▶ **Exercise objective**:
The entries below contain a line with "- Dienstanfragen und" and a line with "- Veränderungen von". Quote exactly those two lines and all lines between them.

START Dataset entries

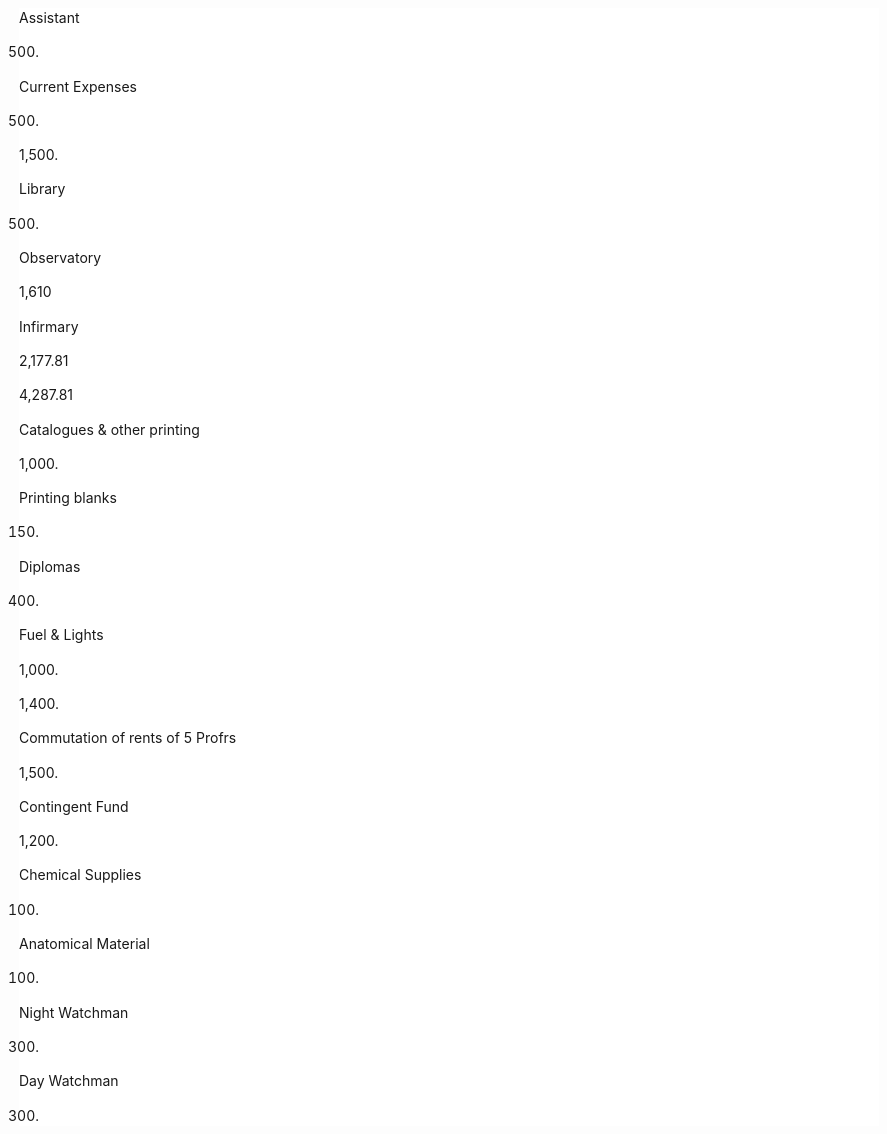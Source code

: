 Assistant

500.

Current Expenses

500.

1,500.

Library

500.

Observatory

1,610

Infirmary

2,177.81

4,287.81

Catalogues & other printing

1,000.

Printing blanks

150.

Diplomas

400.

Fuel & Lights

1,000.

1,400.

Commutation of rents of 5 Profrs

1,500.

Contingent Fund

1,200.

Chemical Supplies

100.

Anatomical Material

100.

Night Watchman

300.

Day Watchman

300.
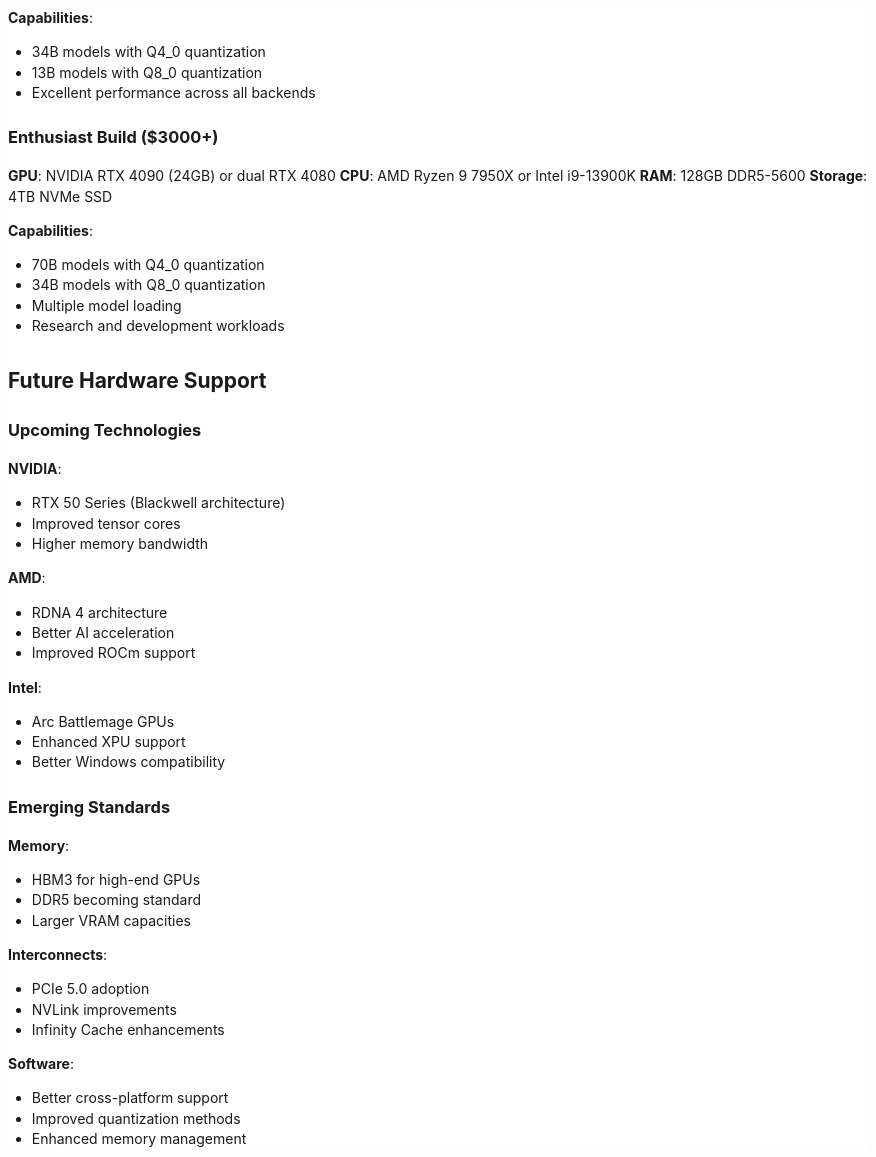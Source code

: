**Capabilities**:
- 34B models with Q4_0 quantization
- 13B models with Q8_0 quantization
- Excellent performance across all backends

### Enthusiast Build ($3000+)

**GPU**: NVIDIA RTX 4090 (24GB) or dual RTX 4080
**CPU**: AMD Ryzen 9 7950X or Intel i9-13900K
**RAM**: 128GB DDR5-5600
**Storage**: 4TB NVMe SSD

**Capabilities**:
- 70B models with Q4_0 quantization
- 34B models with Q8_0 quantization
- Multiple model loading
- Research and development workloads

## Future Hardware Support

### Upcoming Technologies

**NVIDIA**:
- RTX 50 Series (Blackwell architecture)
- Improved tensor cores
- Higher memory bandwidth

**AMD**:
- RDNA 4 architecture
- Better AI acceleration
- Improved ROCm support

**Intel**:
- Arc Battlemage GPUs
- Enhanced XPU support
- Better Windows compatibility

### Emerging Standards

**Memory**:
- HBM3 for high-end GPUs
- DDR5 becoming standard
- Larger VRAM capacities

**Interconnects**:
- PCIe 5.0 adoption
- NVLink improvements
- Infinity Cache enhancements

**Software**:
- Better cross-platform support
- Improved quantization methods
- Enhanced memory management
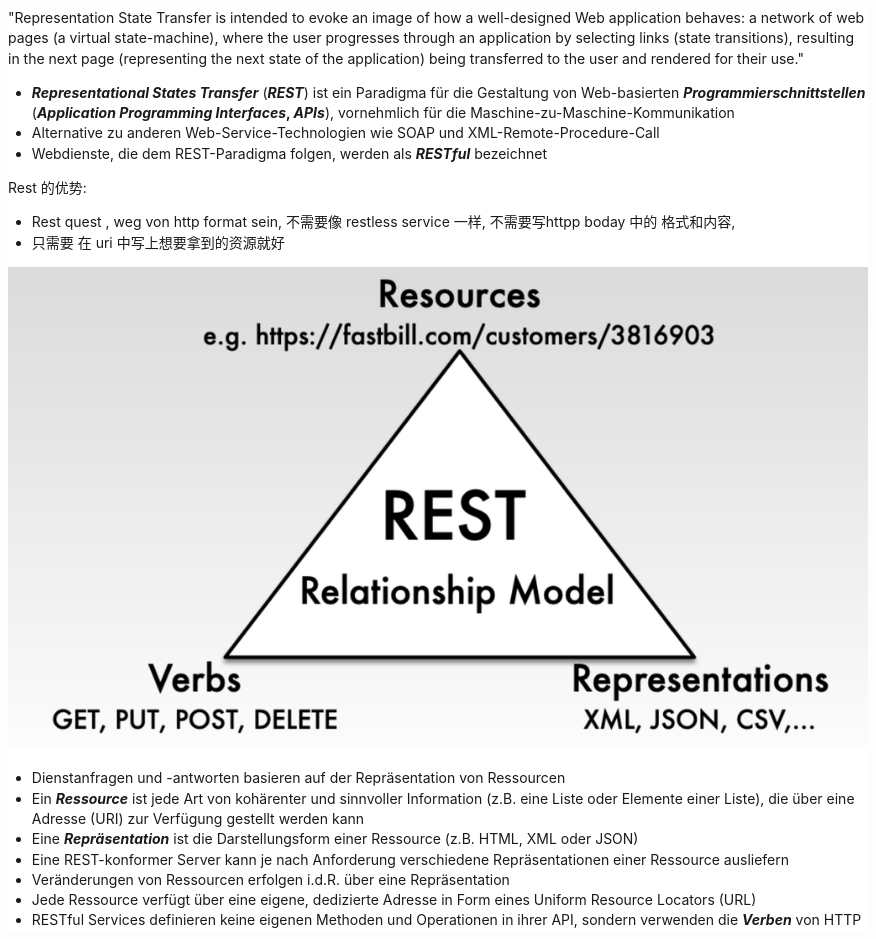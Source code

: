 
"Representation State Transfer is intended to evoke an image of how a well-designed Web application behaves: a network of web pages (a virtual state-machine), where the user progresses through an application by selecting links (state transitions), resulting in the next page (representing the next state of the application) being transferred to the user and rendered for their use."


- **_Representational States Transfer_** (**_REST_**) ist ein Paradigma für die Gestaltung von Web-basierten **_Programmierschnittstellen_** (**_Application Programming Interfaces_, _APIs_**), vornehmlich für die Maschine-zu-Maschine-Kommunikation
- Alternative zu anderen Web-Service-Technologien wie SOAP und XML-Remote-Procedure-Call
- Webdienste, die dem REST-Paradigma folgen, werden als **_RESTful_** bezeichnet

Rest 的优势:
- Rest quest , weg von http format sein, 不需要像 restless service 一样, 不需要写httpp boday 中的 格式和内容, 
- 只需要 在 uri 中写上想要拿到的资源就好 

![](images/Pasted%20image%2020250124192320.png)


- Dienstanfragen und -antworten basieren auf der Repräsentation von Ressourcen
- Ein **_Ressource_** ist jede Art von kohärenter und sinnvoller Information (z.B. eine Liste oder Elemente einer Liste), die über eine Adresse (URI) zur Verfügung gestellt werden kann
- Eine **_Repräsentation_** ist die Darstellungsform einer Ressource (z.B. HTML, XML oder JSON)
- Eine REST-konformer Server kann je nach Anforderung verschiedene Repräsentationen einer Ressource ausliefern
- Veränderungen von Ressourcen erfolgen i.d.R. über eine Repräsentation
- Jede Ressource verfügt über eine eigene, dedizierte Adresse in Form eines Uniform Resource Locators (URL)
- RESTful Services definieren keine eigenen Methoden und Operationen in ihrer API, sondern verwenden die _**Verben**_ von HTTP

END Dataset entries

▶ **Result of this task**:
- Dienstanfragen und -antworten basieren auf der Repräsentation von Ressourcen
- Ein **_Ressource_** ist jede Art von kohärenter und sinnvoller Information (z.B. eine Liste oder Elemente einer Liste), die über eine Adresse (URI) zur Verfügung gestellt werden kann
- Eine **_Repräsentation_** ist die Darstellungsform einer Ressource (z.B. HTML, XML oder JSON)
- Eine REST-konformer Server kann je nach Anforderung verschiedene Repräsentationen einer Ressource ausliefern
- Veränderungen von Ressourcen erfolgen i.d.R. über eine Repräsentation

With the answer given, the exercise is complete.